Pseudo Code

Pseudo-coding is a useful way to organize a set of calculations before you start to write actual instructions. In many cases, if you try to jump straight into "coding", you will get things out of order, or skip a key step. In pseudo-coding, you start by writing what you need to do in plain English (or French or whatever). For instance,

Loop over possible breaks

Do unit root test given the breaks

If this is least favorable to the unit root hypothesis

Save it

End

which is a fairly general description of a unit root test allowing for breaks. You then start to replace the plain language with actual code to do the required calculations and tests. It's usually a good idea to convert the plain text to a comment so you can remember what a section is doing.

It's often possible for the first attempt to include at least some actual code, particularly for the control instructions. For instance, in

do time=1871:1,1970:1

...update particles at time given time-1...

end do time

the first and last lines are legal RATS codes, and we just need to flesh out the "update..." part. What's important here is that we've made clear that we've set the loop so that it will compute the particles at <<time>> given <<time-1>>. One common problem that many people have is to write a loop without having a clear idea of what is supposed to be done on a trip through it.

It's usually a good idea to replace the sections of pseudo-code in stages. For instance, the following is the setup generated by the simplest case of the Monte Carlo/Gibbs Sampling generator wizard (for simple Monte Carlo):

COMPUTE NDRAWS=100

* Do any calculations that aren't specific to a draw.

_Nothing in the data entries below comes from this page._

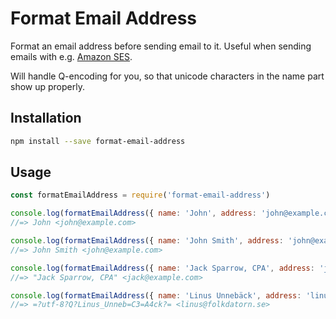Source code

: # Format Email Address

Format an email address before sending email to it. Useful when sending emails with e.g. [Amazon SES](http://docs.aws.amazon.com/AWSJavaScriptSDK/latest/AWS/SES.html).

Will handle Q-encoding for you, so that unicode characters in the name part show up properly.

## Installation

```sh
npm install --save format-email-address
```

## Usage

```js
const formatEmailAddress = require('format-email-address')

console.log(formatEmailAddress({ name: 'John', address: 'john@example.com' }))
//=> John <john@example.com>

console.log(formatEmailAddress({ name: 'John Smith', address: 'john@example.com' }))
//=> John Smith <john@example.com>

console.log(formatEmailAddress({ name: 'Jack Sparrow, CPA', address: 'jack@example.com' }))
//=> "Jack Sparrow, CPA" <jack@example.com>

console.log(formatEmailAddress({ name: 'Linus Unnebäck', address: 'linus@folkdatorn.se' }))
//=> =?utf-8?Q?Linus_Unneb=C3=A4ck?= <linus@folkdatorn.se>
```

* Initialize anything needed for holding results of draws

DO DRAW=1,NDRAWS

* Do new draw from distribution

* Do bookkeeping here. Save results for entry DRAW

END DO

At the moment, this does nothing other than run an empty loop 100 times. In general, you shouldn't start with the "bookkeeping" since until you actually have the draws and related calculations working, there's really nothing to save. Note that the wizard intentionally (by default) generates code for a rather small number of draws. A common error is to start with a "production" number of draws (like 10000), which typically requires shutting off the output from any calculations done inside the loop. As a result, you might miss the fact that (for instance), a nonlinear estimation fails to converge or a series being generated produces NA's where it shouldn't. With a small number of draws you can use PRINT options or PRINT or DISPLAY instructions to check that you're getting the types of results that you need. Once you're satisfied that you are generating proper results, you can turn off the "debugging" output and increase the number of draws. (One of the reasons for the wizard writing the program with a COMPUTE instruction for NDRAWS is to make it easier to change that).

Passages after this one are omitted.